This Associated Press article was widely syndicated, and Washington Post was the first hit I got from Google:
Two years after Japan’s nuclear plant disaster, an international team of experts said Thursday that residents of areas hit by the highest doses of radiation face an increased cancer risk so small it probably won’t be detectable.
In fact, experts calculated that increase at about 1 extra percentage point added to a Japanese infant’s lifetime cancer risk.
That, to me, is written to suggest that all Japanese infants have a one extra percentage point, but we see further down:
Normally in Japan, the lifetime risk of developing cancer of an organ is about 41 percent for men and 29 percent for women. The new report said that for infants in the most heavily exposed areas, the radiation from Fukushima would add about 1 percentage point to those numbers.
It seems clear to me that this one percentage point refers to those directly exposed, not to Japan as a whole, and common sense would suggest that given an evacuated population of a few hundred thousand, or less than 0.5% of the population, just about everyone from that sample would have to get cancer to influence the national figures by one percentage point. Therefore I conclude that the one percentage point refers to those most directly affected, and the general population will see no effect.
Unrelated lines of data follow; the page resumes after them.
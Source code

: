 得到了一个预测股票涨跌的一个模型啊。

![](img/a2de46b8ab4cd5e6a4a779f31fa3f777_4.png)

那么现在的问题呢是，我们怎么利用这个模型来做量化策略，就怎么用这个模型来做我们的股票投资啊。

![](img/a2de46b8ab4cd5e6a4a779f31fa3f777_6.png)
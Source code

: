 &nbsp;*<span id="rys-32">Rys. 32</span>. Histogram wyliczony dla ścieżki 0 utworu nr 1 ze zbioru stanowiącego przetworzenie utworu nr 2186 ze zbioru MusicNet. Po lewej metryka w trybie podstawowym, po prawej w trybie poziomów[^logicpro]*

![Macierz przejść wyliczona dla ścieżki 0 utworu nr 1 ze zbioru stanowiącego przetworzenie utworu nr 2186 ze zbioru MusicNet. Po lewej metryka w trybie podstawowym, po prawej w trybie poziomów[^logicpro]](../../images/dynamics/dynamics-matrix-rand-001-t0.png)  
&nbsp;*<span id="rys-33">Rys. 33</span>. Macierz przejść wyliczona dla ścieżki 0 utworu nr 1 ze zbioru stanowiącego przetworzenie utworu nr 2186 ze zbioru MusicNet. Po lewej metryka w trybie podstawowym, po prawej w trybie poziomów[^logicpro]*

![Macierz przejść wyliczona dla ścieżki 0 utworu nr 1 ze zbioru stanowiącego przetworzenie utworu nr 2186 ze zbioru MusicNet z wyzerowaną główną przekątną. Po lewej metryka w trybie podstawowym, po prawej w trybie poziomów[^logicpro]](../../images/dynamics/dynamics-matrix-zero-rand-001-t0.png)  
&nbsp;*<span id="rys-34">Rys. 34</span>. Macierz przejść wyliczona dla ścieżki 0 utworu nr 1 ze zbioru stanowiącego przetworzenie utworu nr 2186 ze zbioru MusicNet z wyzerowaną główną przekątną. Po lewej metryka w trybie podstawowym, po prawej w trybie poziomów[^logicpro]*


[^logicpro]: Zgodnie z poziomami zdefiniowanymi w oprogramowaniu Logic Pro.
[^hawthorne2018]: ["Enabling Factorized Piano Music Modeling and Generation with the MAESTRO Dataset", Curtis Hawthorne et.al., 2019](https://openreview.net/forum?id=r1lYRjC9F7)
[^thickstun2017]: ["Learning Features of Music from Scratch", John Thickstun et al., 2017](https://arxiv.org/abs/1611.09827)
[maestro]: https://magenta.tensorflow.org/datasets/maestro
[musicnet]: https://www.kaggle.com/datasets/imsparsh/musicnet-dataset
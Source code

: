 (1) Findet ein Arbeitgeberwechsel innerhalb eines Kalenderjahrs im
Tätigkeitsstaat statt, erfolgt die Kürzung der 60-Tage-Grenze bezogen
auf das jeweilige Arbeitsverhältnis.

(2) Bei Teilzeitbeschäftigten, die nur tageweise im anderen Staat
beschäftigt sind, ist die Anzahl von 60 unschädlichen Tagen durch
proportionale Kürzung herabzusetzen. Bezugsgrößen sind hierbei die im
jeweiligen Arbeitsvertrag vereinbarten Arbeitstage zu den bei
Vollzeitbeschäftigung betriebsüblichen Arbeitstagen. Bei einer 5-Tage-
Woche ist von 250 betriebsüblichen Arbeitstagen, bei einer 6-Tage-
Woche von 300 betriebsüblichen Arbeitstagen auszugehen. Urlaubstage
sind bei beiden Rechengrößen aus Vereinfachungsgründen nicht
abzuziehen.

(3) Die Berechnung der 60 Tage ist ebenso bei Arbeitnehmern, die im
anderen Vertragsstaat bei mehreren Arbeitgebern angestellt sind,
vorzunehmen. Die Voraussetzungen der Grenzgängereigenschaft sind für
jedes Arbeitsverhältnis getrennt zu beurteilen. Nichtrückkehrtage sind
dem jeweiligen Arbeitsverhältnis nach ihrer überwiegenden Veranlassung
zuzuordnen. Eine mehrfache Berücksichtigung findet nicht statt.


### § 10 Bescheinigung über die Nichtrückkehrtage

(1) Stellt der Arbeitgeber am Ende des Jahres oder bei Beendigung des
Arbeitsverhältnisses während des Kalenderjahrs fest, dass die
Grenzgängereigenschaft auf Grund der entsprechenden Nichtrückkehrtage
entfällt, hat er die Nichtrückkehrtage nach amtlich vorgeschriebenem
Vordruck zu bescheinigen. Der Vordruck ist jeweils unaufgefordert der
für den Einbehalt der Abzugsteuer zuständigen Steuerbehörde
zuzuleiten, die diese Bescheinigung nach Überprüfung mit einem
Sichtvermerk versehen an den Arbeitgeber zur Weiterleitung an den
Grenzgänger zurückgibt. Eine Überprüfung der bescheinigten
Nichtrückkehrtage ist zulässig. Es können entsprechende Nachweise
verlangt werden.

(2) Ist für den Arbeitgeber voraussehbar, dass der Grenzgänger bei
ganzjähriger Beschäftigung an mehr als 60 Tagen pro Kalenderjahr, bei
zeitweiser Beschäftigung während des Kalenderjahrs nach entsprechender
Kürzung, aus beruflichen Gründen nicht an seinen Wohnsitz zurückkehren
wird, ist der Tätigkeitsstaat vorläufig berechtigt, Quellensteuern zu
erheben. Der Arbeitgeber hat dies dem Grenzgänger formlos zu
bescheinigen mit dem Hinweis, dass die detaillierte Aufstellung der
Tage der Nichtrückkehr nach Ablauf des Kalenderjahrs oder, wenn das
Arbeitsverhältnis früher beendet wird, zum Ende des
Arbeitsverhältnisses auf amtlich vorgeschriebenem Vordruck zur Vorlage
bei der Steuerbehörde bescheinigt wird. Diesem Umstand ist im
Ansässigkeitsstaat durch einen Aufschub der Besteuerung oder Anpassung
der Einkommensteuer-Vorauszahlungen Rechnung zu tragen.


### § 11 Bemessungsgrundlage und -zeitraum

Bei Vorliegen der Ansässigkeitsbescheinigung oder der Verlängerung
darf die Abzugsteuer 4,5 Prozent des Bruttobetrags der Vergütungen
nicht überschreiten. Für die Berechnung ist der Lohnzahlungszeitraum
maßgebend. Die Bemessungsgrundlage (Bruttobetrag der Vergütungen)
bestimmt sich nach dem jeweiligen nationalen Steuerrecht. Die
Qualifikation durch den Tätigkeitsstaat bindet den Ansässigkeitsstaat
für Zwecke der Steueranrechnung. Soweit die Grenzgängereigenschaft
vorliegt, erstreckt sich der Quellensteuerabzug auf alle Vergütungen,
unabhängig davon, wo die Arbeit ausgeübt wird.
“This will fuel fears in Japan that could be more dangerous than the physical effects of radiation,” she [Gerry Thomas, a professor of molecular pathology at Imperial College London] said, noting that people living under stress have higher rates of heart problems, suicide and mental illness.
Kanno [Norio Kanno, the chief of Iitate village] accused the report’s authors of exaggerating the cancer risk and stoking fear among residents.
My headline is of course a total lie and distortion of the report, but I am sure some people will use it, if they are not too busy discrediting the WHO.